Aim of the exercise: Give back the records below exactly, omitting the pictures.

Supplied material:
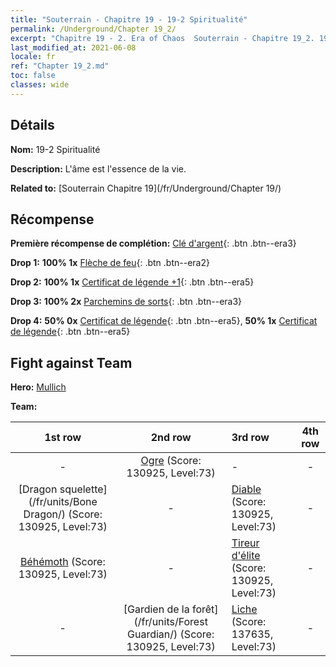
 ```yaml
---
title: "Souterrain - Chapitre 19 - 19-2 Spiritualité"
permalink: /Underground/Chapter 19_2/
excerpt: "Chapitre 19 - 2. Era of Chaos  Souterrain - Chapitre 19_2. 19-2 Spiritualité"
last_modified_at: 2021-06-08
locale: fr
ref: "Chapter 19_2.md"
toc: false
classes: wide
---
```


## Détails

 **Nom:** 19-2 Spiritualité

 **Description:** L'âme est l'essence de la vie.

 **Related to:** [Souterrain Chapitre 19](/fr/Underground/Chapter 19/)

## Récompense

 **Première récompense de complétion:** [Clé d'argent](/ItemsFR/con_693/){: .btn .btn--era3}

 **Drop 1:** **100% 1x** [Flèche de feu](/ItemsFR/her_413/){: .btn .btn--era2}

 **Drop 2:** **100% 1x** [Certificat de légende +1](/ItemsFR/mat_74/){: .btn .btn--era5}

 **Drop 3:** **100% 2x** [Parchemins de sorts](/ItemsFR/con_694/){: .btn .btn--era3}

 **Drop 4:** **50% 0x** [Certificat de légende](/ItemsFR/mat_67/){: .btn .btn--era5}, **50% 1x** [Certificat de légende](/ItemsFR/mat_67/){: .btn .btn--era5}


## Fight against Team
 **Hero:** [Mullich](/fr/heroes/Mullich/)

 **Team:**


  | 1st row | 2nd row | 3rd row | 4th row |
  |:----:|:----:|:----|:----:|
  | - | [Ogre](/fr/units/Ogre/) (Score: 130925, Level:73)  | - | - |
  | [Dragon squelette](/fr/units/Bone Dragon/) (Score: 130925, Level:73)  | - | [Diable](/fr/units/Devil/) (Score: 130925, Level:73)  | - |
  | [Béhémoth](/fr/units/Behemoth/) (Score: 130925, Level:73)  | - | [Tireur d'élite](/fr/units/Sharpshooter/) (Score: 130925, Level:73)  | - |
  | - | [Gardien de la forêt](/fr/units/Forest Guardian/) (Score: 130925, Level:73)  | [Liche](/fr/units/Lich/) (Score: 137635, Level:73)  | - |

Solution:
 ```yaml
---
title: "Souterrain - Chapitre 19 - 19-2 Spiritualité"
permalink: /Underground/Chapter 19_2/
excerpt: "Chapitre 19 - 2. Era of Chaos  Souterrain - Chapitre 19_2. 19-2 Spiritualité"
last_modified_at: 2021-06-08
locale: fr
ref: "Chapter 19_2.md"
toc: false
classes: wide
---
```


## Détails

 **Nom:** 19-2 Spiritualité

 **Description:** L'âme est l'essence de la vie.

 **Related to:** [Souterrain Chapitre 19](/fr/Underground/Chapter 19/)

## Récompense

 **Première récompense de complétion:** [Clé d'argent](/ItemsFR/con_693/){: .btn .btn--era3}

 **Drop 1:** **100% 1x** [Flèche de feu](/ItemsFR/her_413/){: .btn .btn--era2}

 **Drop 2:** **100% 1x** [Certificat de légende +1](/ItemsFR/mat_74/){: .btn .btn--era5}

 **Drop 3:** **100% 2x** [Parchemins de sorts](/ItemsFR/con_694/){: .btn .btn--era3}

 **Drop 4:** **50% 0x** [Certificat de légende](/ItemsFR/mat_67/){: .btn .btn--era5}, **50% 1x** [Certificat de légende](/ItemsFR/mat_67/){: .btn .btn--era5}


## Fight against Team
 **Hero:** [Mullich](/fr/heroes/Mullich/)

 **Team:**


  | 1st row | 2nd row | 3rd row | 4th row |
  |:----:|:----:|:----|:----:|
  | - | [Ogre](/fr/units/Ogre/) (Score: 130925, Level:73)  | - | - |
  | [Dragon squelette](/fr/units/Bone Dragon/) (Score: 130925, Level:73)  | - | [Diable](/fr/units/Devil/) (Score: 130925, Level:73)  | - |
  | [Béhémoth](/fr/units/Behemoth/) (Score: 130925, Level:73)  | - | [Tireur d'élite](/fr/units/Sharpshooter/) (Score: 130925, Level:73)  | - |
  | - | [Gardien de la forêt](/fr/units/Forest Guardian/) (Score: 130925, Level:73)  | [Liche](/fr/units/Lich/) (Score: 137635, Level:73)  | - |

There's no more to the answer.